Shares of Mineralys Therapeutics Inc. (NASDAQ:MLYS) jumped 7.9% following the release of promising topline data from the company’s Phase 2 Explore-CKD study evaluating lorundrostat in patients with chronic kidney disease (CKD) and hypertension.
The trial reached its primary endpoint, demonstrating a notable 7.5 mmHg reduction in systolic blood pressure compared to placebo — a result deemed highly statistically significant (p=0.0024). Additionally, the treatment group saw a 25.6% decrease in the urine albumin-to-creatinine ratio (UACR), a key biomarker linked to kidney health, also achieving statistical significance (p=0.0015).
Lorundrostat, administered at 25 mg once daily, was well tolerated, with only 3% of patients (two individuals) experiencing adverse events that led to discontinuation during the treatment period. The trial also showed a modest expected reduction in estimated glomerular filtration rate (eGFR), consistent with similar therapies targeting the renin-angiotensin-aldosterone system.

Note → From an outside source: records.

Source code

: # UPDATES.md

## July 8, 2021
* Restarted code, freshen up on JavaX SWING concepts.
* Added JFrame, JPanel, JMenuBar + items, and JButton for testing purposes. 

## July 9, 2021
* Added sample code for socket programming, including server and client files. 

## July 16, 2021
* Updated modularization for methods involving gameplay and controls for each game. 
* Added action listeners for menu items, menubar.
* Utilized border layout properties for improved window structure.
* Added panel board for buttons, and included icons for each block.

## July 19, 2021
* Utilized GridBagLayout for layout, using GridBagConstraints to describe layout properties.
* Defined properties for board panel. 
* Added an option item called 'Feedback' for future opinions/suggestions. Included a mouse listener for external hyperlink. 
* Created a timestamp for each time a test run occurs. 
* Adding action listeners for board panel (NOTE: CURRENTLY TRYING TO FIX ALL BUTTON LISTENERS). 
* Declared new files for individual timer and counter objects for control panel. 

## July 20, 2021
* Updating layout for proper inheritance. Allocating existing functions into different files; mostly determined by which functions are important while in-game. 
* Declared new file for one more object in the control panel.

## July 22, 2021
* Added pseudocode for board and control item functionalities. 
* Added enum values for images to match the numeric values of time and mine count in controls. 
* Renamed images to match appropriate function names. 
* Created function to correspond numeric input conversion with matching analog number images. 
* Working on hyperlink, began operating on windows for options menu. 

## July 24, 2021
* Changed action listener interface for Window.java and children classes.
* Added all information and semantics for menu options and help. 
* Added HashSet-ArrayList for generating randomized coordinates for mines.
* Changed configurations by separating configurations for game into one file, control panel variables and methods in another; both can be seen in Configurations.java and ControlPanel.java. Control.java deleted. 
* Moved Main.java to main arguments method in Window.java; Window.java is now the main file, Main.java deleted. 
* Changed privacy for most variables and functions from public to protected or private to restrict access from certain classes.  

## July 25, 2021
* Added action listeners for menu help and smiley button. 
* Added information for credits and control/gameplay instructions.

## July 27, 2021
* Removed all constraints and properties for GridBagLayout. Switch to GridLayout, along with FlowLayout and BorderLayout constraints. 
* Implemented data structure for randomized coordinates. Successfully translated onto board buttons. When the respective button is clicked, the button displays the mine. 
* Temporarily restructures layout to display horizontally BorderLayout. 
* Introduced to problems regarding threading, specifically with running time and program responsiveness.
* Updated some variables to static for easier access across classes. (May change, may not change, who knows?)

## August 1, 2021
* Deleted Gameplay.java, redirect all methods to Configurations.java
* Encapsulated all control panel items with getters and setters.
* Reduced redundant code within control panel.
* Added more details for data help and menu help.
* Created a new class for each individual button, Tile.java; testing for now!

“The Explore-CKD trial is the fourth trial showing clinically meaningful effects of lorundrostat for the treatment of hypertension,” said Jon Congleton, Chief Executive Officer of Mineralys. “Along with the successful pivotal trials, Launch-HTN and Advance-HTN, and the ongoing open-label extension trial, these results comprise the core package for our planned NDA submission.”
Conducted as a crossover study, the trial assessed lorundrostat in patients already receiving a treatment regimen that included a sodium-glucose cotransporter 2 (SGLT2) inhibitor, along with either an angiotensin-converting enzyme (ACE) inhibitor or an angiotensin receptor blocker (ARB). Participants had underlying kidney impairment and elevated blood pressure.
These results add to an expanding body of favorable clinical evidence for lorundrostat, including three prior studies targeting uncontrolled hypertension, most notably the pivotal Phase 3 Launch-HTN trial.